The recording of 1972’s Exile on Main Street was notoriously hectic and haphazard for The Rolling Stones. Due to the legendarily messy management situation involving the Stones, Allen Klein, and his company ABKCO, the band members were forced to live abroad as tax exiles, giving the album its title and main conceptual theme. The south of France was settled on as the ideal location, and recording quickly began to form in the basement of Keith Richards’ rented villa, Nellcôte.
However, problems arose almost immediately. Jagger was newly married to his wife Bianca, and subsequently only made scattered appearances. Bill Wyman lived a fair distance away and disliked the drug-fueled atmosphere of Nellcôte, causing him to be an infrequent presence as well. Even Richards himself could be flakey, occasionally not appearing at a session even though he resided only three floors above the recording studio. His heroin addiction had peaked during this time, and Richards usually only surfaced in the basement after the sun had gone down.
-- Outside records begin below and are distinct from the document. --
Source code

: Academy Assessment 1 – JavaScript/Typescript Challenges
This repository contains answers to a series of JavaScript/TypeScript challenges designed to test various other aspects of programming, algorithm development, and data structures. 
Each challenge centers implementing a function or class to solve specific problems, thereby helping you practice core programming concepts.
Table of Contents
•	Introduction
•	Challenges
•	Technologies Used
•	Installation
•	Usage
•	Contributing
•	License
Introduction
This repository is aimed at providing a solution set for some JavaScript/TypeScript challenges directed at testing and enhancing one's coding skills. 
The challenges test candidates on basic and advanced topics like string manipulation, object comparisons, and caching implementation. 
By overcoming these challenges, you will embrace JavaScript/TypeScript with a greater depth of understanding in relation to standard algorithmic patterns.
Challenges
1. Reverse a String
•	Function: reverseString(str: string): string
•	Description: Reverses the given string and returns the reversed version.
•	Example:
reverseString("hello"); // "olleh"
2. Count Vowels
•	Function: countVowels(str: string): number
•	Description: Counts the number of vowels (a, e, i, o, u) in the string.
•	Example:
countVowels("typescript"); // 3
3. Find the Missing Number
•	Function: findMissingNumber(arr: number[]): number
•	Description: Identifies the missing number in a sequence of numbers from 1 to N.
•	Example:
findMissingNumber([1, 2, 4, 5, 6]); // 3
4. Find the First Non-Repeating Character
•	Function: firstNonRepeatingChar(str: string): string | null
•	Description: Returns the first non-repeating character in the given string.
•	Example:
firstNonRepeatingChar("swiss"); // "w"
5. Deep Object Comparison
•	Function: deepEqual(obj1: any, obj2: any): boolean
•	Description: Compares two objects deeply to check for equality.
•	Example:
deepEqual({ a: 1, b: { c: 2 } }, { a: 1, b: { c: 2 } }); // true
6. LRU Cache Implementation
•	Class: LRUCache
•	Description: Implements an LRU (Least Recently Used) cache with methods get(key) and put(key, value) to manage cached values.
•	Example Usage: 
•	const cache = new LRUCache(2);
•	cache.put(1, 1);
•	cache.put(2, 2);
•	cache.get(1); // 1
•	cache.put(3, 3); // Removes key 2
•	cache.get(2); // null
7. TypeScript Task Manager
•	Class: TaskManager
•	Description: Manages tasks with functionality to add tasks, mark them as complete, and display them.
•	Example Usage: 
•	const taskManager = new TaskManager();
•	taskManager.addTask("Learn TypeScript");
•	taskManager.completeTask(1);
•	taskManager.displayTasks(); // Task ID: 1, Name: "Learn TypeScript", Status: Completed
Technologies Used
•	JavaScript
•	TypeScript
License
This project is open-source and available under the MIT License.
Except for one day when Richards uncharacteristically got up early. Most of the musicians and producers learned that showing up early was a fool’s errand (Charlie Watts drove nearly an hour every day just to get to the villa), so when Richards came in eager to start recording, he only found two of his close compatriots, producer Jimmy Miller and saxophonist Bobby Keys, present.
“’Happy’ was something I did because I was for one time early for a session,” Richards recalled in 1982. “There was Bobby Keys and Jimmy Miller. We had nothing to do and had suddenly picked up the guitar and played this riff. So we cut it and it’s the record, it’s the same. We cut the original track with a baritone sax, a guitar and Jimmy Miller on drums. And the rest of it is built up over that track. It was just an afternoon jam that everybody said, ‘Wow, yeah, work on it.’”
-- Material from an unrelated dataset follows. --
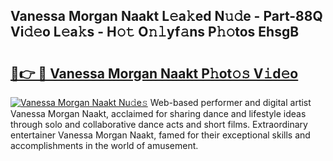 ## Vanessa Morgan Naakt L𝚎a𝚔ed N𝚞𝚍e - Part-88Q Vi𝚍𝚎o L𝚎a𝚔s - H𝚘𝚝 O𝚗𝚕yf𝚊ns P𝚑𝚘tos EhsgB

# <h2><a href="http://kf27wu.oniu.top/?m=Vanessa+Morgan+Naakt">🔗👉 🔴 Vanessa Morgan Naakt P𝚑ot𝚘𝚜 V𝚒d𝚎o</a></h2>

[![Vanessa Morgan Naakt Nu𝚍e𝚜](https://i.imgur.com/0qMVB7G.gif)](http://kf27wu.oniu.top/?m=Vanessa+Morgan+Naakt)
Web-based performer and digital artist Vanessa Morgan Naakt, acclaimed for sharing dance and lifestyle ideas through solo and collaborative dance acts and short films. Extraordinary entertainer Vanessa Morgan Naakt, famed for their exceptional skills and accomplishments in the world of amusement.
Miller was an experienced drummer and was no stranger to stepping in from behind the mixing desk on occasion. That’s him knocking out the signature cowbell intro for ‘Honky Tonk Women’, and it’s also him laying down the drum groove for ‘You Can’t Always Get What You Want’. During the times that Watts found it difficult to land on a rhythm (or during sessions when Watts just didn’t show up), Miller gamely stepped in. Exile was a prolific time for him as a musician, having appeared playing the drums on ‘Happy’, ‘Tumbling Dice’, and ‘Shine a Light’, plus contributing assorted percussion to tracks like ‘Sweet Black Angel’ and ‘Loving Cup’.
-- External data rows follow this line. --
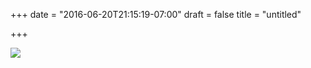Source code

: +++
date = "2016-06-20T21:15:19-07:00"
draft = false
title = "untitled"

+++

<img src="https://s3-us-west-2.amazonaws.com/ginput/20160620_01_01.jpg">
Eventually, Jagger came in to contribute backing vocals and percussion, most likely during the album’s overdub sessions in Los Angeles. But the majority of ‘Happy’ belongs to Richards, who lays down a number of guitar lines, bass, and lead vocals on the song. Keys’ baritone sax was later augmented by Jim Price’s trumpet and trombone, while Miller’s drum part was retained as well. When the final cut was mixed, the total number of Rolling Stones to appear on one of the band’s greatest songs was two: Richards and Jagger.